Biometric recognition: the Senate wants an adapted legal framework

The Senate Law Commission released an information report on the use of biometric recognition in the public space on Wednesday. It pleads for a strict framework for the technology and delimits a few use cases that concern national security for which this technology could be used.

The rapporteurs recommend an experimental law for a period of three years. This framework would make it possible to define “the purposes for which biometric recognition could be the subject of new experiments by public actors or in spaces open to the public”.

If experiments have already taken place in the past, such as in Nice or in the Paris metro during the Covid crisis, none was intended to be permanent.

Technology reserved for exceptional cases

Among the authorized exceptions, the rapporteurs distinguish two cases: biometric identification “a posteriori” or “in real time”. With regard to a posteriori identification, the mission proposes to allow the use of biometrics in police files, within the framework of judicial investigations or intelligence operations. It also encourages, on an experimental basis, the search for perpetrators or potential victims of serious crimes, as well as the use of these techniques to identify wanted persons.

With regard to biometric identification in real time, the senators specify that this has a “particularly exceptional” character. The mission provides for three exceptions in the context of judicial investigations, in the administrative framework with a view to securing major events or sensitive sites against the terrorist threat, and, finally, in the event of imminent threats to national security.

The CNIL would be systematically consulted for any deployment of public and private uses, recommend the senators. They also recommend that the role of the CNIL be reaffirmed, so that it exercises a role of “policeman of biometric recognition” and that it conducts controls also a posteriori of the uses.

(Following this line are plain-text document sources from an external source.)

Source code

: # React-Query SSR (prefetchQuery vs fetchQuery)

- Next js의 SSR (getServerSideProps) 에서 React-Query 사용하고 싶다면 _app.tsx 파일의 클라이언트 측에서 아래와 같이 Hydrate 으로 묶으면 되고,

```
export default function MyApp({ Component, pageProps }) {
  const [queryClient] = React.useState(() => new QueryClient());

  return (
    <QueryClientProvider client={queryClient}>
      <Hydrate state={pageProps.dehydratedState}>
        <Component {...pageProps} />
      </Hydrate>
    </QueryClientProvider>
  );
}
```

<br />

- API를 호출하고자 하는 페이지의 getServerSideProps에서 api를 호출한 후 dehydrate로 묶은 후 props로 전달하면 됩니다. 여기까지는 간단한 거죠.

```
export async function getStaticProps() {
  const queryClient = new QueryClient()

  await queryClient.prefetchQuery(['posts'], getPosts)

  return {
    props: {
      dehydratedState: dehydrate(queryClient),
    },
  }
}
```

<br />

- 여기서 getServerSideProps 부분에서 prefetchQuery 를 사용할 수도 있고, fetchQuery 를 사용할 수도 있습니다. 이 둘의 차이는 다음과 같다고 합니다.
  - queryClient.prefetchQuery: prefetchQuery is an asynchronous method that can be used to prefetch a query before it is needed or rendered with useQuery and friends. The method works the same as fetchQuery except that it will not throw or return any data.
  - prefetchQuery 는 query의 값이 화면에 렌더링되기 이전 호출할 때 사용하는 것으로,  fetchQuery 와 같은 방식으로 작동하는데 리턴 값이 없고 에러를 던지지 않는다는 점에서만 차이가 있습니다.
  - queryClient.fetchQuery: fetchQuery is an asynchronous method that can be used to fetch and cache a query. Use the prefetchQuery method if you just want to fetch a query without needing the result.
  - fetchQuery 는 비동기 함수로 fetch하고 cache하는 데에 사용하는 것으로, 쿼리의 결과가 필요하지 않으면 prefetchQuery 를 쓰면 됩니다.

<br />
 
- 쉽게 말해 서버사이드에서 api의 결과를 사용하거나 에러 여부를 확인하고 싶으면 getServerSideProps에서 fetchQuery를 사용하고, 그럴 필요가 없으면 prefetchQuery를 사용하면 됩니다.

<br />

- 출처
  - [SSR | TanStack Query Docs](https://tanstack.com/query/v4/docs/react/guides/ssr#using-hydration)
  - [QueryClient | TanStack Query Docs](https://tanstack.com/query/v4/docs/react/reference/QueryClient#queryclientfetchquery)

Furthermore, the rapporteurs recommend the creation of a national inventory of each authorization received, to maintain an overall view of the use of biometric recognition techniques.

Red lines

If the report delimits a framework for future experiments, the Senate law commission wants first and foremost to set “red lines” beyond which “no use of biometric recognition could be admitted”, hammer the senators. The rapporteurs clarified during a press conference held on Wednesday that it “is not a question of general surveillance of everyone all the time”, but that “the few limited cases are specific case”. The rapporteurs are opposed, for example, to the use of easy recognition near a demonstration on the public highway or near a place of worship.

Four formal prohibitions are expressed in the report: these are the prohibition of social rating, the prohibition of the categorization of individuals according to personal criteria, the prohibition of the analysis of emotions and the prohibition of real-time remote biometric surveillance in public spaces.

The senators also stress that the principle of subsidiarity must apply: this means that biometric recognition should only be used as a last resort, when no other technology is relevant.

The senators warn about the proliferation of image processing devices without the use of biometric data, such as the detection of abandoned objects. To date, the processing of images from public roads based on artificial intelligence does not have its own legal framework, they recall. The rapporteurs consider that the application of AI to images from video surveillance therefore constitutes “a change of scale in the use of video surveillance”, which is likely to infringe individual freedoms.

The Olympics in sight

Of course, the deadline for the 2024 Olympics is a concern to which the Senate is particularly sensitive. According to the rapporteurs of the law commission, facial recognition technology could be considered to monitor the holding of this major sporting event.

But this is not the scenario chosen by the government for the time being. Cédric O, the Secretary of State for the Digital Transition, hinted during a previous hearing before the Senate that the 2024 Olympics could do without facial recognition. However, the subject is not definitively settled.

With the future European Union regulation on the regulation of artificial intelligence looming, French senators, although preparing the ground for possible national legislation, recognize the need to think about technological sovereignty at the scale European. In the report, they recommend in particular entrusting a “European authority” with the task of evaluating the reliability of biometric recognition algorithms and certifying the absence of bias.